_Work to complete_: The whole listing that follows, pictures excepted, should be printed again exactly as given.

━━━ Records for the exercise ━━━

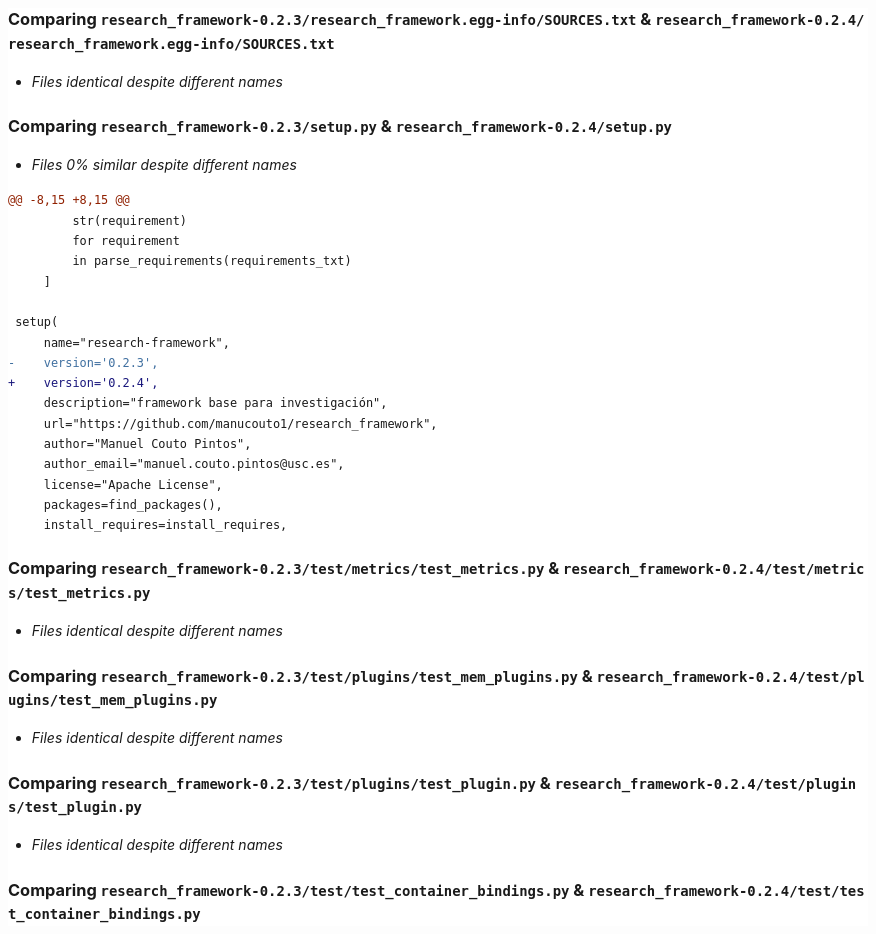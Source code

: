 ### Comparing `research_framework-0.2.3/research_framework.egg-info/SOURCES.txt` & `research_framework-0.2.4/research_framework.egg-info/SOURCES.txt`

 * *Files identical despite different names*

### Comparing `research_framework-0.2.3/setup.py` & `research_framework-0.2.4/setup.py`

 * *Files 0% similar despite different names*

```diff
@@ -8,15 +8,15 @@
         str(requirement)
         for requirement
         in parse_requirements(requirements_txt)
     ]
 
 setup(
     name="research-framework",
-    version='0.2.3',
+    version='0.2.4',
     description="framework base para investigación",
     url="https://github.com/manucouto1/research_framework",
     author="Manuel Couto Pintos",
     author_email="manuel.couto.pintos@usc.es",
     license="Apache License",
     packages=find_packages(),
     install_requires=install_requires,
```

### Comparing `research_framework-0.2.3/test/metrics/test_metrics.py` & `research_framework-0.2.4/test/metrics/test_metrics.py`

 * *Files identical despite different names*

### Comparing `research_framework-0.2.3/test/plugins/test_mem_plugins.py` & `research_framework-0.2.4/test/plugins/test_mem_plugins.py`

 * *Files identical despite different names*

### Comparing `research_framework-0.2.3/test/plugins/test_plugin.py` & `research_framework-0.2.4/test/plugins/test_plugin.py`

 * *Files identical despite different names*

### Comparing `research_framework-0.2.3/test/test_container_bindings.py` & `research_framework-0.2.4/test/test_container_bindings.py`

━━━

_Solution for this exercise_:
Source code

: ### Comparing `research_framework-0.2.3/research_framework.egg-info/SOURCES.txt` & `research_framework-0.2.4/research_framework.egg-info/SOURCES.txt`

 * *Files identical despite different names*

### Comparing `research_framework-0.2.3/setup.py` & `research_framework-0.2.4/setup.py`

 * *Files 0% similar despite different names*

```diff
@@ -8,15 +8,15 @@
         str(requirement)
         for requirement
         in parse_requirements(requirements_txt)
     ]
 
 setup(
     name="research-framework",
-    version='0.2.3',
+    version='0.2.4',
     description="framework base para investigación",
     url="https://github.com/manucouto1/research_framework",
     author="Manuel Couto Pintos",
     author_email="manuel.couto.pintos@usc.es",
     license="Apache License",
     packages=find_packages(),
     install_requires=install_requires,
```

### Comparing `research_framework-0.2.3/test/metrics/test_metrics.py` & `research_framework-0.2.4/test/metrics/test_metrics.py`

 * *Files identical despite different names*

### Comparing `research_framework-0.2.3/test/plugins/test_mem_plugins.py` & `research_framework-0.2.4/test/plugins/test_mem_plugins.py`

 * *Files identical despite different names*

### Comparing `research_framework-0.2.3/test/plugins/test_plugin.py` & `research_framework-0.2.4/test/plugins/test_plugin.py`

 * *Files identical despite different names*

### Comparing `research_framework-0.2.3/test/test_container_bindings.py` & `research_framework-0.2.4/test/test_container_bindings.py`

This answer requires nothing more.